Wer in Honduras Informa­tionen verbreitet, die die Tradi­tions­medien gar nicht erst suchen würden, macht sich bereits zur Zielscheibe von Angriffen. Einige Websites warfen interna­tio­nalen Journalisten vor, „lebenswichtiger Teil der Desinformationskampagne der Linken“ zu sein. Die Opposition wirft der Regierung vor, eine Diktatur errichtet zu haben. Aber sie selbst reagiert auf kritische Fragen der Presse nicht viel anders. Als ein Journalist von Contracorriente vor einigen Wochen dem Ex-Präsidenten Zelaya unbequeme Fragen stellte, verdächtigte dieser den Journalisten, er werde von der Regierung bezahlt, um ihn zu verhören.

Angesichts solcher Konsequenzen der Polarisierung wird der ernsthafte, nicht Partei ergreifende Journalismus zu einer wichtigen Herausforderung. Glücklicherweise ist es eine Aufgabe, der sich eine ganze Welle von Journalisten widmet, die in dem Chaos eine historische Chance dafür sehen, der Stein im Schuh der Korruption zu sein.

Ganz sicher ist unbequemer Journalismus in Honduras ein Risiko. Nach Angaben der Nationalen Menschenrechtskommission sind in den letzten Jahren mindestens 70 Journalisten umgebracht worden. Aber diese Bedrohung ist komplex in einer Region des Drogentransits in Richtung USA.

Honduras wird Drogenstaat genannt. Das bedeutet, dass die organisierte Kriminalität eine Symbiose mit fast allen Bereichen der Gesellschaft eingegangen ist, mitunter auch mit dem Journalismus. Deshalb ist die Forderung, alle Umstände aufzuklären, die zur Ermordung von Journalisten führen, etwas komplexer: Es gilt, herauszufinden, ob honduranische Presseleute aufgrund ihrer Berufsausübung umgebracht werden oder aus anderen Gründen.

Der spanische Journalist Alberto Arce schreibt in seinem Buch ­„Novato en nota roja“: „Von keinem der 30 in den letzten Jahren in Honduras ermordeten Journalisten findet sich auch nur ein einziger Artikel über Drogennetzwerke, Handel, korrupte Politiker oder Polizisten.

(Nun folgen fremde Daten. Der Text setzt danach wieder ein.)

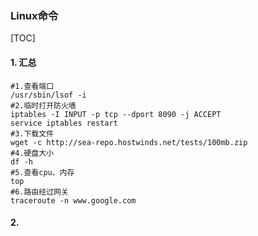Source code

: ### Linux命令

[TOC]

#### 1. 汇总

```shell
#1.查看端口
/usr/sbin/lsof -i
#2.临时打开防火墙
iptables -I INPUT -p tcp --dport 8090 -j ACCEPT
service iptables restart
#3.下载文件
wget -c http://sea-repo.hostwinds.net/tests/100mb.zip
#4.硬盘大小
df -h
#5.查看cpu、内存
top
#6.路由经过网关
traceroute -n www.google.com

```

#### 2.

Und man findet auch kaum einen Journalisten, der wegen seiner Opposition gegen den Staatsstreich von 2009 ermordet wurde.“

Der honduranische ­Journalismus steht vor großen Aufgaben. Aber aus den Problemen erwachsen auch unzählige Chancen, angefangen bei der Möglichkeit, dass die Bevölkerung wieder anfängt, der Presse Glauben zu schenken und dass diese ihre Rolle als kon­trol­lierende Gewalt, die sie niemals hätte aufgeben dürfen, wieder annimmt.

Der ernsthafte und engagierte Journalismus hat die Aufgabe, inner- und außerhalb von Honduras die notwendigen Zweifel an den Gründen der Migration, der Gewalt und der Korruption zu säen. Er muss das tun, damit sich die Gesellschaft darüber Klarheit verschaffen kann, wie die Regierenden seit Jahren dieses kleine zentralamerikanische Land als ihre kleine Parzelle der Illegalität verwalten.